Nonprofit Compliance Audit Standard Operating Procedure Template
Free compliance audit SOP for nonprofits. Covers grant compliance, IRS reporting, and funder requirement verification.
Purpose
Verify the organization meets all federal, state, and funder compliance requirements before external auditors find what you missed. For nonprofits receiving $750,000+ in federal funds, a Single Audit is required — and findings can affect future funding eligibility.
Scope
Covers grant compliance, IRS reporting requirements, state charitable registration, board governance compliance, and funder-specific requirements. Does not cover financial statement preparation or programmatic evaluation.
Prerequisites
- Chart of grants with compliance requirements for each award
- IRS determination letter and current Form 990 on file
- Board governance documents (bylaws, conflict of interest policy, whistleblower policy)

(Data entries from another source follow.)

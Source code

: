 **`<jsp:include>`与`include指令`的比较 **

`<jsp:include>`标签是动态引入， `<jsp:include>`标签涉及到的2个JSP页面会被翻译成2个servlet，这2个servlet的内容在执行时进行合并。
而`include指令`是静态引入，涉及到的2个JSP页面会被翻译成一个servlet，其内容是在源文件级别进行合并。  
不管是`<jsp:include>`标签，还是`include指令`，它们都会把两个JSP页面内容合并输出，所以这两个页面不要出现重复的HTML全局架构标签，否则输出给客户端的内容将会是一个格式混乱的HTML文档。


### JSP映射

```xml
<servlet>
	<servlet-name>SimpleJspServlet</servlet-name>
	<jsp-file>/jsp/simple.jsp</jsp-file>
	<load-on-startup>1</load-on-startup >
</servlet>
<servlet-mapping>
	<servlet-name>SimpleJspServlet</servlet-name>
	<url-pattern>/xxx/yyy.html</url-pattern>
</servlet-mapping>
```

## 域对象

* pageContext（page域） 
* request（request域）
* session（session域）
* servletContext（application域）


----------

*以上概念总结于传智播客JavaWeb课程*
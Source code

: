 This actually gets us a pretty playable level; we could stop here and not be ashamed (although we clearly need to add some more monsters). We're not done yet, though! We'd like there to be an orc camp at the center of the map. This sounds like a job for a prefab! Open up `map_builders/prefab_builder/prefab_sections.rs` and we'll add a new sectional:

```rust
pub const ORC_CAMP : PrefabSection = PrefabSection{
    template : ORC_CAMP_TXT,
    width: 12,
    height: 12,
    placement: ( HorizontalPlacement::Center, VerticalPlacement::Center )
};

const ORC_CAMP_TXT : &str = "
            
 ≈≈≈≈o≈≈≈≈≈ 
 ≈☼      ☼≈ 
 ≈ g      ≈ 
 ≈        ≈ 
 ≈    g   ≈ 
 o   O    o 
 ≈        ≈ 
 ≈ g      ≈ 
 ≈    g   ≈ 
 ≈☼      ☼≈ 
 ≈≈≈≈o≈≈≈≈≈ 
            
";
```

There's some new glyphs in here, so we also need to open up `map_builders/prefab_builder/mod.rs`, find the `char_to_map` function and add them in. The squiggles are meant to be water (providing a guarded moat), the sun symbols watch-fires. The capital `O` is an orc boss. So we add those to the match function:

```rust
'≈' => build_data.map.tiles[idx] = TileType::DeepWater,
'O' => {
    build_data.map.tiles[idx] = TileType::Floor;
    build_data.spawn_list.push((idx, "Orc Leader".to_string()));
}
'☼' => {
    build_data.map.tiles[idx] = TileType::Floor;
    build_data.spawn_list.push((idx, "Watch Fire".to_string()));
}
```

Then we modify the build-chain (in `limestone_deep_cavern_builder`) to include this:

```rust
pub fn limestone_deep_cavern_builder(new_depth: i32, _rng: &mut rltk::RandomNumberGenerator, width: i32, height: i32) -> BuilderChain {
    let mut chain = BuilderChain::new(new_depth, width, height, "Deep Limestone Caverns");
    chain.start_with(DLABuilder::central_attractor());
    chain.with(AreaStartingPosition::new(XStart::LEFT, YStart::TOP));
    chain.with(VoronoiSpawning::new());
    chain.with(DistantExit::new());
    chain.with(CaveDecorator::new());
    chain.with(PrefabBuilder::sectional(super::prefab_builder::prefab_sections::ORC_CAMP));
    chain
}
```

- State charitable registration records
- Prior audit reports and management letters
Roles & Responsibilities
Finance Director
- Lead internal compliance audits quarterly
- Prepare for external Single Audit or financial audit
- Maintain grant compliance documentation
Executive Director
- Certify compliance with board governance requirements
- Review and respond to audit findings
- Ensure corrective action plans are implemented
Program Director
- Verify programmatic compliance with grant terms
- Maintain outcome data and participant records
- Prepare program sections of grant reports
Procedure
Create a master document listing every compliance obligation: each grant's specific requirements, IRS filing deadlines, state registration renewals, insurance requirements, and board governance mandates. This matrix becomes the audit checklist. Update it whenever a new grant is received or requirements change.
- aList all active grants with their specific compliance requirements
- bDocument IRS filing requirements (Form 990, 990-T, state equivalents)
- cList state charitable registration and renewal deadlines
- dDocument insurance requirements (D&O, general liability, workers comp)
- eList board governance requirements (meetings, policies, disclosures)
- fRecord all compliance deadlines in a shared calendar
Completion Checklist
Key Performance Indicators
Internal audit completion
Quarterly audits completed on schedule
External audit findings
Zero material findings or questioned costs
Grant report timeliness
100% of reports submitted by deadline
Corrective action closure rate
100% of critical findings resolved within 30 days
Why This Matters for Nonprofits
Nonprofits operate under layers of compliance obligations from the IRS, state regulators, and each individual funder. A Single Audit finding can trigger increased monitoring, restricted funding, or required repayment of disallowed costs from unrestricted funds. Loss of tax-exempt status — while rare — can be catastrophic. State registration lapses can result in cease-and-desist orders that halt fundraising. Internal compliance audits catch these issues before they become findings, protecting the organization's funding, reputation, and mission.
Common Mistakes
- ×Treating compliance as once-a-year audit preparation instead of an ongoing quarterly process
- ×Not tracking time and effort for grant-funded employees, leading to the most common (and expensive) Single Audit finding
- ×Letting state charitable registrations lapse because nobody tracks the renewal deadlines across 40+ states
- ×Not maintaining board meeting minutes with documented quorum, making it impossible to prove governance compliance
- ×Filing for a Form 990 extension and then forgetting to file before the extended deadline expires
Nonprofits-Specific Notes
Nonprofits receiving $750,000+ in federal awards in a fiscal year are required to have a Single Audit under the Uniform Guidance (2 CFR 200 Subpart F). The audit tests both financial statements and federal award compliance. Major programs are selected for detailed testing based on a risk assessment. Common compliance requirements tested: activities allowed/unallowed, allowable costs, cash management, eligibility, matching, period of performance, procurement, reporting, and subrecipient monitoring. The Federal Audit Clearinghouse (FAC) publishes all Single Audit reports — funders review them when making award decisions. A clean audit is a competitive advantage.